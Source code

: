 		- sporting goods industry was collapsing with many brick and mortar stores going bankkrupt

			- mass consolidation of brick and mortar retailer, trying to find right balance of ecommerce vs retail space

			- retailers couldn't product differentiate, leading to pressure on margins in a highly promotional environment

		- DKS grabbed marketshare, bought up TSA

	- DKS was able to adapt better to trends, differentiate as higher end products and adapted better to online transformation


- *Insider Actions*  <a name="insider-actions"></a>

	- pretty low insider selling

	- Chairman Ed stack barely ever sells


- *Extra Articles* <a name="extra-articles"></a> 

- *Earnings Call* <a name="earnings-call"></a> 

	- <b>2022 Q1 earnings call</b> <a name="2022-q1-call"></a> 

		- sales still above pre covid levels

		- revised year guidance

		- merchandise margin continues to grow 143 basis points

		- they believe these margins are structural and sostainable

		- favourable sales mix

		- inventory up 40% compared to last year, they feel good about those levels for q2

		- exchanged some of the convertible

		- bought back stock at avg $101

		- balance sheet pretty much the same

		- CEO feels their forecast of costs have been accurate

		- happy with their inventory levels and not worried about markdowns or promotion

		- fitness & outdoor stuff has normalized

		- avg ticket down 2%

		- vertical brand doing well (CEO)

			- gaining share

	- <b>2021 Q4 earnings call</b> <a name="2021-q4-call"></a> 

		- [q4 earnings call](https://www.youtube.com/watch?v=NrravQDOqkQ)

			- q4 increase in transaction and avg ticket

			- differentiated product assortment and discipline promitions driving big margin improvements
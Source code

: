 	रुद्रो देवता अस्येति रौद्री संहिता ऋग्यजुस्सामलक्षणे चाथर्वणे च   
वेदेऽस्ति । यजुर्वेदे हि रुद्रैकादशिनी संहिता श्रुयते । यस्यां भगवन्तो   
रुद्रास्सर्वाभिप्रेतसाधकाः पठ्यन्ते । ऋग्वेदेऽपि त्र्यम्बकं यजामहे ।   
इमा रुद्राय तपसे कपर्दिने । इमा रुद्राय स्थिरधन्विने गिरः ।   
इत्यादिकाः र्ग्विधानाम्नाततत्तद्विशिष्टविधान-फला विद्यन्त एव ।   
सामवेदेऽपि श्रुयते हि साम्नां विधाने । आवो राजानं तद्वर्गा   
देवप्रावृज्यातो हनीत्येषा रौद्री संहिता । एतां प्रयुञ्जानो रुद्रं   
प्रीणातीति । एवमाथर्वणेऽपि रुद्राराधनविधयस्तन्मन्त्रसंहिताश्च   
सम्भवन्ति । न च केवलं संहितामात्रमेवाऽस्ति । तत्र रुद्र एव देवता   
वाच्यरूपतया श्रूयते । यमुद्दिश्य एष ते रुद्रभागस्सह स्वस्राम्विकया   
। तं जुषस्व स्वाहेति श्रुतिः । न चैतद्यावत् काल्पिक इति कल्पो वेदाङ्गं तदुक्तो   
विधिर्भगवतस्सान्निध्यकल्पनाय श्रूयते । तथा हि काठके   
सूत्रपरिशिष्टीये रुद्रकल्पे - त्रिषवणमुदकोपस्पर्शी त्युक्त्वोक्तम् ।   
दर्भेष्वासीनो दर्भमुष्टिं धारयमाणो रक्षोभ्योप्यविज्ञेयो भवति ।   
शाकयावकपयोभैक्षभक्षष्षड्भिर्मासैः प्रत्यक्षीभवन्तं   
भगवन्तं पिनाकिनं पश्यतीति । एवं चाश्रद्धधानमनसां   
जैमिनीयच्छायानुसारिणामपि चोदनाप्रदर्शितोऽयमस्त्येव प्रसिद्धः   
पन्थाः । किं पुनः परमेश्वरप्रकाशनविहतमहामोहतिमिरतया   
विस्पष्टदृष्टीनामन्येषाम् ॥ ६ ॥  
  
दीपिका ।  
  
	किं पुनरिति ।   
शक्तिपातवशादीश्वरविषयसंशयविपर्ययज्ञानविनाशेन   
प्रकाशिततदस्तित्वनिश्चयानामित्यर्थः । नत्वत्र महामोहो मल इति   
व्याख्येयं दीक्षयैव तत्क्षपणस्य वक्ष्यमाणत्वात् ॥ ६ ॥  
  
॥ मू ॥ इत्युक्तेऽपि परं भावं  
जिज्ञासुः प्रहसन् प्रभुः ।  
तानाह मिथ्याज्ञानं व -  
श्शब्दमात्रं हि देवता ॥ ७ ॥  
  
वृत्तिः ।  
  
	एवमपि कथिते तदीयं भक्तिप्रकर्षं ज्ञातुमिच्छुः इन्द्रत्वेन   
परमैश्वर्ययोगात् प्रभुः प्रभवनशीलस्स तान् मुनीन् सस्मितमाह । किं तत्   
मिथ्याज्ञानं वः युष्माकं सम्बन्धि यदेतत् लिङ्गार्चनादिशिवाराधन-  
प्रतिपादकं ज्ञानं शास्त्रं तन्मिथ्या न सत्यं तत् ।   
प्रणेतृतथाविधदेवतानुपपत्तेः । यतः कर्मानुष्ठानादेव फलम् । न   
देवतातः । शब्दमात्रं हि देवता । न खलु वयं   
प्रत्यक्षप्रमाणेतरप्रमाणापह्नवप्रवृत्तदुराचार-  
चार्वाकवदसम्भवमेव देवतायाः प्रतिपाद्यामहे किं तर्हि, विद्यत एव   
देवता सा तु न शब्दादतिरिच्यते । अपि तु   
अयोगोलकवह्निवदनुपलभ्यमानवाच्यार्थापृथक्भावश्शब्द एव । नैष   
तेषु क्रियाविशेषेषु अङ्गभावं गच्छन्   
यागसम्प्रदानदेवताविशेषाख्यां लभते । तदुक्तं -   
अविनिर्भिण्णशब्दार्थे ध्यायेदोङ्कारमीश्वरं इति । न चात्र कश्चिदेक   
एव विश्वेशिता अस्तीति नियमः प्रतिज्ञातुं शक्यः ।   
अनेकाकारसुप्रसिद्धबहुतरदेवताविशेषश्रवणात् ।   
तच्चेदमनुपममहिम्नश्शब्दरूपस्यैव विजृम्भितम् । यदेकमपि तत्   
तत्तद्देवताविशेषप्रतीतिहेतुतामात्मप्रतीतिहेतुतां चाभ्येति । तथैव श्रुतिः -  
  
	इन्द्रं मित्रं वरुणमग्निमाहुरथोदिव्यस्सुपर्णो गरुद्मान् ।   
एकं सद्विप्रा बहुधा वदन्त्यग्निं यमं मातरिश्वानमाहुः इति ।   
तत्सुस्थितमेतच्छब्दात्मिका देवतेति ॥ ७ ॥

**EXERCISE REQUIREMENTS:** In the records, locate each line holding the string "भगवन" and copy it.

**EXERCISE RESULT:**
वेदेऽस्ति । यजुर्वेदे हि रुद्रैकादशिनी संहिता श्रुयते । यस्यां भगवन्तो   
भगवन्तं पिनाकिनं पश्यतीति । एवं चाश्रद्धधानमनसां   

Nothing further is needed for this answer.